(Records for the task)
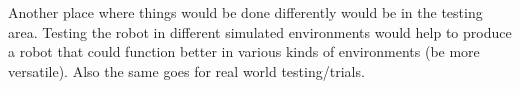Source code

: \documentclass[a4paper,12pt]{article}
\begin{document}
\vspace{5mm}
\noindent Another place where things would be done differently would be in the testing area. Testing the robot in different simulated environments would help to produce a robot that could function better in various kinds of environments (be more versatile). Also the same goes for real world testing/trials.
\end{document}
(End Records for the task)
If a record contains a picture, leave the picture out; repeat the record itself exactly.

» Task output:
Source code

: \documentclass[a4paper,12pt]{article}
\begin{document}
\vspace{5mm}
\noindent Another place where things would be done differently would be in the testing area. Testing the robot in different simulated environments would help to produce a robot that could function better in various kinds of environments (be more versatile). Also the same goes for real world testing/trials.
\end{document}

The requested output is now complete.